I must confess that Goodbye, Mr. Chips moved me to tears. But I must also confess that I attended the Leys School in Cambridge, the subject of Hilton's novel, and that I was one of those new boys who at the start of every Michaelmas term tramped up Trumpington Road to have tea with the kindly old retired master who was the model for Chips. So I may not be an unbiased judge.
He was mentored by Jacques Barzun, Dwight Macdonald, and Robert Brustein. On the dust jacket of Simon's 1971 collection Movies Into Film is this blurb from Macdonald: "John Simon is still our best film critic. He's literate, readable and scrupulously toughminded in his judgements."
Quite by accident, Simon was my introduction to contemporary film criticism. (James Agee was the first real film critic I encountered, but he died exactly three years before I was born.) Compared to his colleagues whom I was reading with equal avidity (both of whom - Vernon Young and Stanley Kauffmann - he singled out for praise), he was more exacting, less compromising, and his writing, though grammatically perfect (he frequently savaged other critics for their grammatical and syntactical gaffes), was inelegant and preoccupied with sometimes arcane puns.

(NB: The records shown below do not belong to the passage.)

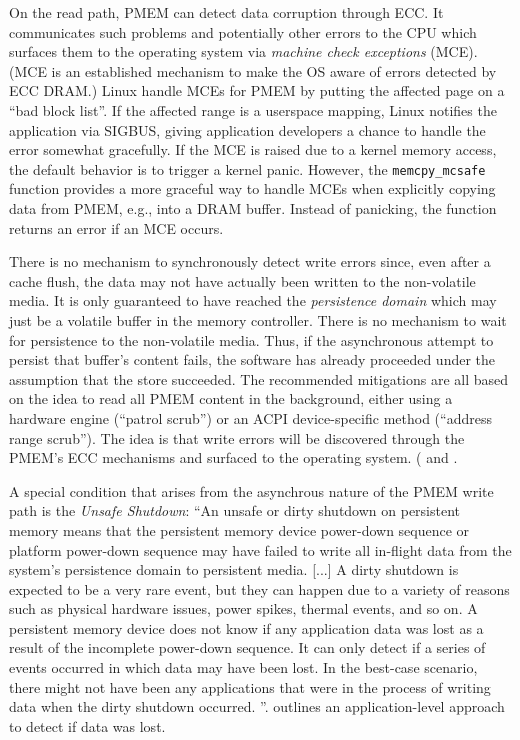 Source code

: \documentclass[12pt,a4paper,twoside]{book}
\begin{document}
\begin{description}
        On the read path, PMEM can detect data corruption through ECC.
        It communicates such problems and potentially other errors to the CPU which surfaces them to the operating system via \textit{machine check exceptions} (MCE).
        (MCE is an established mechanism to make the OS aware of errors detected by ECC DRAM.)
        Linux handle MCEs for PMEM by putting the affected page on a ``bad block list''.
        If the affected range is a userspace mapping, Linux notifies the application via SIGBUS, giving application developers a chance to handle the error somewhat gracefully.
        If the MCE is raised due to a kernel memory access, the default behavior is to trigger a kernel panic.
        However, the \lstinline{memcpy_mcsafe} function provides a more graceful way to handle MCEs when explicitly copying data from PMEM, e.g., into a DRAM buffer.
        Instead of panicking, the function returns an error if an MCE occurs.~\cite{ReliabilityAvailabilityServiceability,PersistentmemoryErrorHandling,Scargall2020,xuNOVAFortisFaulttolerantNonvolatile2017}

        There is no mechanism to synchronously detect write errors since, even after a cache flush, the data may not have actually been written to the non-volatile media.
        It is only guaranteed to have reached the \textit{persistence domain} which may just be a volatile buffer in the memory controller.
        There is no mechanism to wait for persistence to the non-volatile media.
        Thus, if the asynchronous attempt to persist that buffer's content fails, the software has already proceeded under the assumption that the store succeeded.
        The recommended mitigations are all based on the idea to read all PMEM content in the background, either using a hardware engine (``patrol scrub'') or an ACPI device-specific method (``address range scrub'').
        The idea is that write errors will be discovered through the PMEM's ECC mechanisms and surfaced to the operating system.
        (\cite{ReliabilityAvailabilityServiceability} and \cite[Chapter 17]{Scargall2020}.

        A special condition that arises from the asynchrous nature of the PMEM write path is the \textit{Unsafe Shutdown}:
        ``An unsafe or dirty shutdown on persistent memory means that the persistent memory
        device power-down sequence or platform power-down sequence may have failed
        to write all in-flight data from the system’s persistence domain to persistent media.
        [...] A dirty shutdown is expected to be a very
        rare event, but they can happen due to a variety of reasons such as physical hardware
        issues, power spikes, thermal events, and so on.
        A persistent memory device does not know if any application data was lost as a result
        of the incomplete power-down sequence. It can only detect if a series of events occurred
        in which data may have been lost. In the best-case scenario, there might not have been
        any applications that were in the process of writing data when the dirty shutdown
        occurred.
        ''\cite[Chapter 17]{Scargall2020}.
        \citeauthor{Scargall2020} outlines an application-level approach to detect if data was lost.


\end{description}
\end{document}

His fluency in several languages often saw him performing the invaluable - though thankless - task of correcting the dreadful subtitles of the many foreign-language films available on American screens.
I sometimes disagreed with him, but I found him, more often than any other critic I was reading in the '70s and '80s, to be right in his judgements. Whether or not I was right only posterity can prove. With John Simon's passing, what some called the Heroic Age of American film criticism has come to a close.